When the news dropped that Justin Timberlake was to appear as the interval act at this year's Eurovision Song Contest, I admit a little part of me died.
Obviously, it wasn't a crucial organ that failed to function - after all, this isn't a life or death decision over who performs in that curious vacuum of time between the contestants and the voters on a brightly-coloured stage somewhere in Europe(ish). No, to borrow from Bill Shankly on the subject of English football, it's far more important.
But I confess to a little whimper of protest as one final bastion of creative arena was invaded, probably permanently, by a commercial juggernaut of superstardom and all its trappings.
This is nothing against Justin Timberlake. He's evidently a supreme showman, who brings as much talent in his little finger as some of the aspirational acts we've seen over the years gracing the stages from Austria to Azerbaijan. But that seems to be missing the point.

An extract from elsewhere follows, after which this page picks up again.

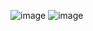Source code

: ![image](https://user-images.githubusercontent.com/32540819/118275300-ee58ed00-b4ce-11eb-9abc-3959d58c5691.png)
![image](https://user-images.githubusercontent.com/32540819/118275405-0af52500-b4cf-11eb-906b-b61ef87aabc2.png)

The head of the UK judging panel is obviously firmly on message, welcoming JT to the stage and cheering this "turning point in the history of Eurovision". Vocal coach and former reality show judge CeCe Sammy knows a thing or two about commercial acumen, and applauds his arrival as bringing "a larger, more international audience with younger viewers taking an interest".
Like it needs them. Eurovision currently boasts an audience of 200million plus around the world, far beyond its traditional borders of permitted participating countries. It's already the largest non-sporting live TV event in the world. Australians have been staying up overnight for years to catch the winner in the morning, their enthusiasm ardent long before they finally sneaked in to the competition, under cover of the 60th anniversary last year. So keen are they Down Under, they've made it back this year, and might even win - this without a Kylie or an AC/DC in sight, however appropriate at least one of those offerings might be.
Justin Timberlake is obviously great, but he's American, totally irrelevant to this extravaganza, which has traditionally invited a fitting act to showcase the host nation. And that hasn't worked out badly either. Riverdance stole the show in 1994, and never looked back.
And he's already a superstar. With his inevitably slick production and already established charisma, at best he risks overshadowing every other contestant with his high-octane pop mastery. Or, if he tries to tone it down, he risks going in the other direction, adopting some faux-Eurovision friendly schtick, a Mumford and Son extra, with a plaid shirt and patronising vibe. Either of these will be equally unwelcome and, whatever guise he adopts, we all know he's in the midst of a promo tour for a new film and a new single. The Eurovision Song Contest deserves more than a promo pitstop.
To sum up, this isn't the Superbowl, people. And if you need more proof of that, just look at some of the previous offerings by host countries by way of interval entertainment (ranked by me, other opinions are available). Sorry, JT, you're lovely, but just because you can, doesn't always mean you should.